Second, the radical social aspects of reform begin to run into the issues of long range planning. If no one marries, the group will die out. If the world is not about to end, it may become necessary to hold on to slavery, both in the farms and in manufacturing and in the households. The radicalism is unsustainable in the face of the need to last a few generations more, rather than flaunt consequences of the social transformations because it is only for a short time anyway.
Third, the passing of time loses the specificity of the message. The radical solution offered turns into this venerable opacity whose contribution stops making sense.
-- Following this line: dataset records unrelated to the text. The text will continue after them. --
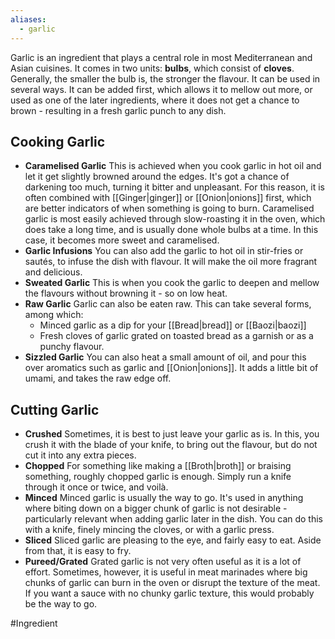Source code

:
 ```yaml
---
aliases:
  - garlic
---
```

Garlic is an ingredient that plays a central role in most Mediterranean and Asian cuisines. It comes in two units: **bulbs**, which consist of **cloves**. Generally, the smaller the bulb is, the stronger the flavour. It can be used in several ways.
It can be added first, which allows it to mellow out more, or used as one of the later ingredients, where it does not get a chance to brown - resulting in a fresh garlic punch to any dish.
## Cooking Garlic
-  **Caramelised Garlic**
	This is achieved when you cook garlic in hot oil and let it get slightly browned around the edges. It's got a chance of darkening too much, turning it bitter and unpleasant. For this reason, it is often combined with [[Ginger|ginger]] or [[Onion|onions]] first, which are better indicators of when something is going to burn. Caramelised garlic is most easily achieved through slow-roasting it in the oven, which does take a long time, and is usually done whole bulbs at a time. In this case, it becomes more sweet and caramelised. 
-  **Garlic Infusions**
	You can also add the garlic to hot oil in stir-fries or sautés, to infuse the dish with flavour. It will make the oil more fragrant and delicious.
-  **Sweated Garlic**
	This is when you cook the garlic to deepen and mellow the flavours without browning it - so on low heat.
- **Raw Garlic**
Garlic can also be eaten raw. This can take several forms, among which:
	- Minced garlic as a dip for your [[Bread|bread]] or [[Baozi|baozi]]
	- Fresh cloves of garlic grated on toasted bread as a garnish or as a punchy flavour.
-  **Sizzled Garlic**
You can also heat a small amount of oil, and pour this over aromatics such as garlic and [[Onion|onions]]. It adds a little bit of umami, and takes the raw edge off. 
## Cutting Garlic
-  **Crushed**
	Sometimes, it is best to just leave your garlic as is. In this, you crush it with the blade of your knife, to bring out the flavour, but do not cut it into any extra pieces.
 - **Chopped**
	For something like making a [[Broth|broth]] or braising something, roughly chopped garlic is enough. Simply run a knife through it once or twice, and voilà.
-  **Minced**
	Minced garlic is usually the way to go. It's used in anything where biting down on a bigger chunk of garlic is not desirable - particularly relevant when adding garlic later in the dish. You can do this with a knife, finely mincing the cloves, or with a garlic press.
- **Sliced**
	Sliced garlic are pleasing to the eye, and fairly easy to eat. Aside from that, it is easy to fry. 
 - **Pureed/Grated**
	Grated garlic is not very often useful as it is a lot of effort. Sometimes, however, it is useful in meat marinades where big chunks of garlic can burn in the oven or disrupt the texture of the meat. If you want a sauce with no chunky garlic texture, this would probably be the way to go. 
	
#Ingredient 
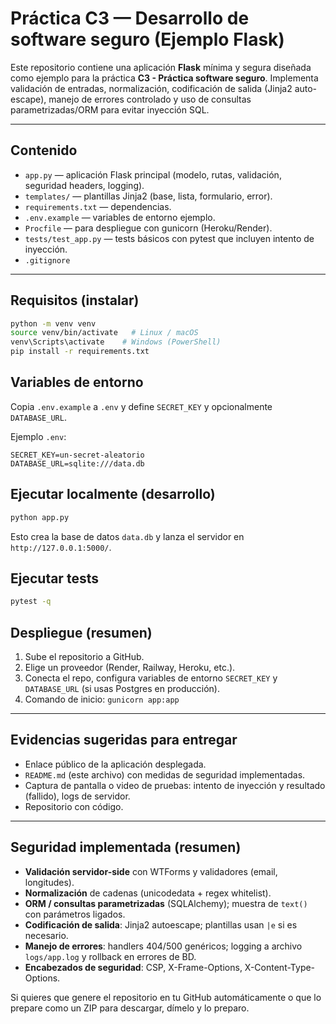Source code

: # Práctica C3 — Desarrollo de software seguro (Ejemplo Flask)

Este repositorio contiene una aplicación **Flask** mínima y segura diseñada como ejemplo para la práctica **C3 - Práctica software seguro**.
Implementa validación de entradas, normalización, codificación de salida (Jinja2 auto-escape), manejo de errores controlado y uso de consultas parametrizadas/ORM para evitar inyección SQL.

---
## Contenido
- `app.py` — aplicación Flask principal (modelo, rutas, validación, seguridad headers, logging).
- `templates/` — plantillas Jinja2 (base, lista, formulario, error).
- `requirements.txt` — dependencias.
- `.env.example` — variables de entorno ejemplo.
- `Procfile` — para despliegue con gunicorn (Heroku/Render).
- `tests/test_app.py` — tests básicos con pytest que incluyen intento de inyección.
- `.gitignore`

---
## Requisitos (instalar)

```bash
python -m venv venv
source venv/bin/activate   # Linux / macOS
venv\Scripts\activate    # Windows (PowerShell)
pip install -r requirements.txt
```

## Variables de entorno
Copia `.env.example` a `.env` y define `SECRET_KEY` y opcionalmente `DATABASE_URL`.

Ejemplo `.env`:
```
SECRET_KEY=un-secret-aleatorio
DATABASE_URL=sqlite:///data.db
```

## Ejecutar localmente (desarrollo)
```bash
python app.py
```
Esto crea la base de datos `data.db` y lanza el servidor en `http://127.0.0.1:5000/`.

## Ejecutar tests
```bash
pytest -q
```

## Despliegue (resumen)
1. Sube el repositorio a GitHub.
2. Elige un proveedor (Render, Railway, Heroku, etc.).
3. Conecta el repo, configura variables de entorno `SECRET_KEY` y `DATABASE_URL` (si usas Postgres en producción).
4. Comando de inicio: `gunicorn app:app`

---
## Evidencias sugeridas para entregar
- Enlace público de la aplicación desplegada.
- `README.md` (este archivo) con medidas de seguridad implementadas.
- Captura de pantalla o video de pruebas: intento de inyección y resultado (fallido), logs de servidor.
- Repositorio con código.

---
## Seguridad implementada (resumen)
- **Validación servidor-side** con WTForms y validadores (email, longitudes).
- **Normalización** de cadenas (unicodedata + regex whitelist).
- **ORM / consultas parametrizadas** (SQLAlchemy); muestra de `text()` con parámetros ligados.
- **Codificación de salida**: Jinja2 autoescape; plantillas usan `|e` si es necesario.
- **Manejo de errores**: handlers 404/500 genéricos; logging a archivo `logs/app.log` y rollback en errores de BD.
- **Encabezados de seguridad**: CSP, X-Frame-Options, X-Content-Type-Options.

Si quieres que genere el repositorio en tu GitHub automáticamente o que lo prepare como un ZIP para descargar, dímelo y lo preparo.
The big deal regarding the sacrificial meat disappears as ritual slaughter does. As the Indian question subsides, whether they descend from the Israelites or not becomes a moot point.
Finally, the forces of evil seem to be winning out, as their stemming appears successful. And their power appears on the increase, as the worldliness washes back into everyday life and the radical social reform falters under the onslaught of the average and habitual.
The problem cannot be resolved by a repetition of the ab obo experience, by a new prophet or a new revelation, even in the face of Millennial expectations. The new exceptionalism turns into the old humdrum again, as the pattern repeats. The prophet is justified by the Millennium, and not the other way around.
But the two-class of the lucky proximate and the unlucky in-betweeners makes it clear why the idea of a repetition, of another prophet, is so appealing. It is an equalizer among the believers, reducing the class division for the present-day generation. And it fixes the creep of the changing times, for the unchanging message to be re-synchronized with the present times.